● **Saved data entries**
---*---

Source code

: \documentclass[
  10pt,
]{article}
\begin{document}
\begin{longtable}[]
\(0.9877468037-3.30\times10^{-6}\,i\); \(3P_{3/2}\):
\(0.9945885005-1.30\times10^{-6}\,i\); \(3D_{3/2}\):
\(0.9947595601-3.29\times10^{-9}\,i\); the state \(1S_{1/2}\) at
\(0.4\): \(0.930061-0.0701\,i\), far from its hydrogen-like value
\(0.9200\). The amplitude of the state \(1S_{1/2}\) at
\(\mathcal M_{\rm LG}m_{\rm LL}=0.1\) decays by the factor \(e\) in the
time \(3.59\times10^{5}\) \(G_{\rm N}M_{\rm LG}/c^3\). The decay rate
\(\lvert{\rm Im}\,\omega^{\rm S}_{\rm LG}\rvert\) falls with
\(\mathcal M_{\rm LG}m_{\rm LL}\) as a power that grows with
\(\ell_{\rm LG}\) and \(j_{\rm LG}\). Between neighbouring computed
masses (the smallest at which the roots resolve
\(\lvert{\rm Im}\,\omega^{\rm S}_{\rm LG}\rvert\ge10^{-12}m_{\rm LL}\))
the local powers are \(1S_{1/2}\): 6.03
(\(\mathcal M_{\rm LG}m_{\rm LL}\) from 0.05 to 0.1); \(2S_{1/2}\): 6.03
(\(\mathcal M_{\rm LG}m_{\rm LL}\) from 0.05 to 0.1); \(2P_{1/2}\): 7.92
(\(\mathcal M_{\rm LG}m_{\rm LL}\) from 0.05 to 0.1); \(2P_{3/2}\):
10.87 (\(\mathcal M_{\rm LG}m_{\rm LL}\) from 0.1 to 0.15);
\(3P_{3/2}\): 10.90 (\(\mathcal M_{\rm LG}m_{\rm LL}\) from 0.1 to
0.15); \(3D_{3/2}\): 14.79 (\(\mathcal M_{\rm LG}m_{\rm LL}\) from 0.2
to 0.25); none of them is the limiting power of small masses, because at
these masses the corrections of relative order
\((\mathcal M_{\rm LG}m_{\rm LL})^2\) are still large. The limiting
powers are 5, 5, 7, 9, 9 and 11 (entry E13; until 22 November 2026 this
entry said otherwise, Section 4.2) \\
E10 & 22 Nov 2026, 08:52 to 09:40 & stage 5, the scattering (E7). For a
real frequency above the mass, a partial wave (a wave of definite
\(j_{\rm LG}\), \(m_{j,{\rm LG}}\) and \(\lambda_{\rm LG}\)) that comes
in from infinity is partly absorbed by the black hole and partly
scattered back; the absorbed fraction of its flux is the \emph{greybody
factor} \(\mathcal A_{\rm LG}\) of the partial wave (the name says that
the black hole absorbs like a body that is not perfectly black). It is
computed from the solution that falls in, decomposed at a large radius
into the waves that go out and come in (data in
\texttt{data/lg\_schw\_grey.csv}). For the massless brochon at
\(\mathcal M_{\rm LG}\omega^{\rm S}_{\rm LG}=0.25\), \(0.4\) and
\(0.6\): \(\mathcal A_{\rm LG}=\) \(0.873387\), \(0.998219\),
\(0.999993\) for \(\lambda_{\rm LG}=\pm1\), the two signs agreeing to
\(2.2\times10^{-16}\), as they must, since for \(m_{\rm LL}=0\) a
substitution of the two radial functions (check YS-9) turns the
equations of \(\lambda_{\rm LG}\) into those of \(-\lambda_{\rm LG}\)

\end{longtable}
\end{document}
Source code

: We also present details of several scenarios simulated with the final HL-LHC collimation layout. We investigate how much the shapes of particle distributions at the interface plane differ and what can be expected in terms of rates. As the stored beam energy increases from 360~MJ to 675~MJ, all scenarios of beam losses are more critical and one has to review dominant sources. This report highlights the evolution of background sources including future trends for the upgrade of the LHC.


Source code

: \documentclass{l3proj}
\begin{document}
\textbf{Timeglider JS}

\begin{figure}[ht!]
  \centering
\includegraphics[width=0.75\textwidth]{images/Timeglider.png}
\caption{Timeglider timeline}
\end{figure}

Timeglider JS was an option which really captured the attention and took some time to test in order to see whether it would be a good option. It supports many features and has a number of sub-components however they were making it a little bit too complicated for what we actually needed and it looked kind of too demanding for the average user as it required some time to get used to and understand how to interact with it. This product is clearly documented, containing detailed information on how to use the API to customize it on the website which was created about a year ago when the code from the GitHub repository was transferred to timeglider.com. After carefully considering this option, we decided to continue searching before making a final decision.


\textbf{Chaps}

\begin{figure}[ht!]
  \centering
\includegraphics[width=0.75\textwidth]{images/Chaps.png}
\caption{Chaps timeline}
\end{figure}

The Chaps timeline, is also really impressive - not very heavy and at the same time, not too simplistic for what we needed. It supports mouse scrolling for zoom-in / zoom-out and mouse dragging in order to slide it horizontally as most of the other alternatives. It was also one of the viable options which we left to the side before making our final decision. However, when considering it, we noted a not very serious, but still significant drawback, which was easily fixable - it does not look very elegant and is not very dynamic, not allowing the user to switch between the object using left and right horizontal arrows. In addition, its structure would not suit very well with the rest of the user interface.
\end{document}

---*---

● **WORK REQUEST**
Your reply must be a faithful copy of each entry above.

● **YOUR SOLUTION**
Source code

: \documentclass[
  10pt,
]{article}
\begin{document}
\begin{longtable}[]
\(0.9877468037-3.30\times10^{-6}\,i\); \(3P_{3/2}\):
\(0.9945885005-1.30\times10^{-6}\,i\); \(3D_{3/2}\):
\(0.9947595601-3.29\times10^{-9}\,i\); the state \(1S_{1/2}\) at
\(0.4\): \(0.930061-0.0701\,i\), far from its hydrogen-like value
\(0.9200\). The amplitude of the state \(1S_{1/2}\) at
\(\mathcal M_{\rm LG}m_{\rm LL}=0.1\) decays by the factor \(e\) in the
time \(3.59\times10^{5}\) \(G_{\rm N}M_{\rm LG}/c^3\). The decay rate
\(\lvert{\rm Im}\,\omega^{\rm S}_{\rm LG}\rvert\) falls with
\(\mathcal M_{\rm LG}m_{\rm LL}\) as a power that grows with
\(\ell_{\rm LG}\) and \(j_{\rm LG}\). Between neighbouring computed
masses (the smallest at which the roots resolve
\(\lvert{\rm Im}\,\omega^{\rm S}_{\rm LG}\rvert\ge10^{-12}m_{\rm LL}\))
the local powers are \(1S_{1/2}\): 6.03
(\(\mathcal M_{\rm LG}m_{\rm LL}\) from 0.05 to 0.1); \(2S_{1/2}\): 6.03
(\(\mathcal M_{\rm LG}m_{\rm LL}\) from 0.05 to 0.1); \(2P_{1/2}\): 7.92
(\(\mathcal M_{\rm LG}m_{\rm LL}\) from 0.05 to 0.1); \(2P_{3/2}\):
10.87 (\(\mathcal M_{\rm LG}m_{\rm LL}\) from 0.1 to 0.15);
\(3P_{3/2}\): 10.90 (\(\mathcal M_{\rm LG}m_{\rm LL}\) from 0.1 to
0.15); \(3D_{3/2}\): 14.79 (\(\mathcal M_{\rm LG}m_{\rm LL}\) from 0.2
to 0.25); none of them is the limiting power of small masses, because at
these masses the corrections of relative order
\((\mathcal M_{\rm LG}m_{\rm LL})^2\) are still large. The limiting
powers are 5, 5, 7, 9, 9 and 11 (entry E13; until 22 November 2026 this
entry said otherwise, Section 4.2) \\
E10 & 22 Nov 2026, 08:52 to 09:40 & stage 5, the scattering (E7). For a
real frequency above the mass, a partial wave (a wave of definite
\(j_{\rm LG}\), \(m_{j,{\rm LG}}\) and \(\lambda_{\rm LG}\)) that comes
in from infinity is partly absorbed by the black hole and partly
scattered back; the absorbed fraction of its flux is the \emph{greybody
factor} \(\mathcal A_{\rm LG}\) of the partial wave (the name says that
the black hole absorbs like a body that is not perfectly black). It is
computed from the solution that falls in, decomposed at a large radius
into the waves that go out and come in (data in
\texttt{data/lg\_schw\_grey.csv}). For the massless brochon at
\(\mathcal M_{\rm LG}\omega^{\rm S}_{\rm LG}=0.25\), \(0.4\) and
\(0.6\): \(\mathcal A_{\rm LG}=\) \(0.873387\), \(0.998219\),
\(0.999993\) for \(\lambda_{\rm LG}=\pm1\), the two signs agreeing to
\(2.2\times10^{-16}\), as they must, since for \(m_{\rm LL}=0\) a
substitution of the two radial functions (check YS-9) turns the
equations of \(\lambda_{\rm LG}\) into those of \(-\lambda_{\rm LG}\)

\end{longtable}
\end{document}
Source code

: We also present details of several scenarios simulated with the final HL-LHC collimation layout. We investigate how much the shapes of particle distributions at the interface plane differ and what can be expected in terms of rates. As the stored beam energy increases from 360~MJ to 675~MJ, all scenarios of beam losses are more critical and one has to review dominant sources. This report highlights the evolution of background sources including future trends for the upgrade of the LHC.


Source code

: \documentclass{l3proj}
\begin{document}
\textbf{Timeglider JS}

\begin{figure}[ht!]
  \centering
\includegraphics[width=0.75\textwidth]{images/Timeglider.png}
\caption{Timeglider timeline}
\end{figure}

Timeglider JS was an option which really captured the attention and took some time to test in order to see whether it would be a good option. It supports many features and has a number of sub-components however they were making it a little bit too complicated for what we actually needed and it looked kind of too demanding for the average user as it required some time to get used to and understand how to interact with it. This product is clearly documented, containing detailed information on how to use the API to customize it on the website which was created about a year ago when the code from the GitHub repository was transferred to timeglider.com. After carefully considering this option, we decided to continue searching before making a final decision.


\textbf{Chaps}

\begin{figure}[ht!]
  \centering
\includegraphics[width=0.75\textwidth]{images/Chaps.png}
\caption{Chaps timeline}
\end{figure}

The Chaps timeline, is also really impressive - not very heavy and at the same time, not too simplistic for what we needed. It supports mouse scrolling for zoom-in / zoom-out and mouse dragging in order to slide it horizontally as most of the other alternatives. It was also one of the viable options which we left to the side before making our final decision. However, when considering it, we noted a not very serious, but still significant drawback, which was easily fixable - it does not look very elegant and is not very dynamic, not allowing the user to switch between the object using left and right horizontal arrows. In addition, its structure would not suit very well with the rest of the user interface.
\end{document}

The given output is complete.